So I wanted to try this on a car with which I wasn't particularly familiar, but had some marginal level of interest in doing the comp research.
I went with the '96 Corvette 6speed with LT4. 11k miles. Looks like a pretty nice example of a late C4.
Bid for the chance to own a 11k-Mile 1996 Chevrolet Corvette Collector Edition 6-Speed at auction with Bring a Trailer, the home of the best vintage and classic cars online. Lot #31,147.
bringatrailer.com
Punched it into that estimator and here are the results:
Car Auction Price Prediction on BringATrailer.com
batpredictor.cognitivesurpl.us
I was thinking $18-22K for final value before the vig. That website suggests a range of $866 to $1170.
Then I tried a garbage FJ60. Should hammer in the $15-20K range.

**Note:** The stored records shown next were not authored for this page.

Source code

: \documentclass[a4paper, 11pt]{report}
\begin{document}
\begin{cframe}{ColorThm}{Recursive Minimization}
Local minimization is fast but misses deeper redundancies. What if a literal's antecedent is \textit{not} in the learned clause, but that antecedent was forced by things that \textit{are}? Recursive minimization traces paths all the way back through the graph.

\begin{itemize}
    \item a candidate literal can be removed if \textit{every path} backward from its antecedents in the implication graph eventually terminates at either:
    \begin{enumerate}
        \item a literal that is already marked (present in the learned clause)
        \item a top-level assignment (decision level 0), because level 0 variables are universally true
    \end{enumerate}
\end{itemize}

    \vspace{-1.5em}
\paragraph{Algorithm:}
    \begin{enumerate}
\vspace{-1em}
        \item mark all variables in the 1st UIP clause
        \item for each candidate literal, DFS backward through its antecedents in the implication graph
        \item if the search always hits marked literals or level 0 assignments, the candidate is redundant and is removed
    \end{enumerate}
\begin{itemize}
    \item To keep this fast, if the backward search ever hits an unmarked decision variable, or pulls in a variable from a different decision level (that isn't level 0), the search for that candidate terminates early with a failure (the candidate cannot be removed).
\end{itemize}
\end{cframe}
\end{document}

Bid for the chance to own a 1984 Toyota Land Cruiser FJ60 at auction with Bring a Trailer, the home of the best vintage and classic cars online. Lot #31,130.
bringatrailer.com
The estimator suggests $8600-12900.
#NotReadyForPrimeTime
Hello! I wrote the BAT Predictor system. I'm still working out the details on how exactly I want to deal with the first day or two of data where we have *very* little in the way of actual bidding (e.g. throw out the stuff where people bid $1,977 because it's a 1977 car etc), or just in general very little information about the trajectory of the auction. If you look at the1996 corvette now, we're 3 days out and the valuation is basically agreeing with you now (note that I didn't play with any numbers to respond here, it just takes a day or two to start narrowing into the actual final results):
BringATrailer.com Price Predictor.
The FJ60 that should be in the $15-20k range is now reporting at $13-21k which is about where you're expecting:
BringATrailer.com Price Predictor
The problem you're citing is definitely valid and I'm looking into a way to get the machine to make a better-principled guess when the auction is just starting up. After the first two or three days though, the model has latched onto basically the same numbers you have, but automatically. The value add for this modeling stuff is twofold: first, it requires no human intervention to get to the same price point you're saying here (albeit it was a day or two later than you), and second, because it has a huge corpus of data about makes/models, it can do some interesting projections / analysis that may be valuable. Here's the output from the database for W124's, in terms of historical record keeping as well as future inventory predictions:
```
{"make":"Mercedes-Benz","model":"Mercedes-Benz W124 E-Class","model_url":"
W124 E-Class","mileage_average":93361.34453781512,"full_count":239,"full_success_count":"79%","full_low":1900,"full_avg":15519.905263157894,"full_high":77777,"full_performance_above_expectation_pct":"-2%","full_price_trend":"0%","prev_90_day_count":27,"prev_90_day_success_count":"66%","prev_90_day_low":3500,"prev_90_day_avg":15314.666666666666,"prev_90_day_high":37500,"prev_90_day_performance_above_expectation_pct":"-4%","prev_90_day_price_trend":"0%","probability_of_sale_next_90_days":"99%","probability_of_auction_next_90_days":"99%"}
```
Happy to answer more questions about the modeling - you're right that it was off initially on those cases. It's a complicated mess trying to get the model to predict the right answer the second an auction goes online - I may end up feeding data about historical highs/lows for the given make/model, which would basically totally eliminate the issue (right now the model just considers attributes about the specific individual auction rather than larger market conditions, which is good in some ways but more rickety in others, like this situation). Sorry to barge in but I did want to provide some more info!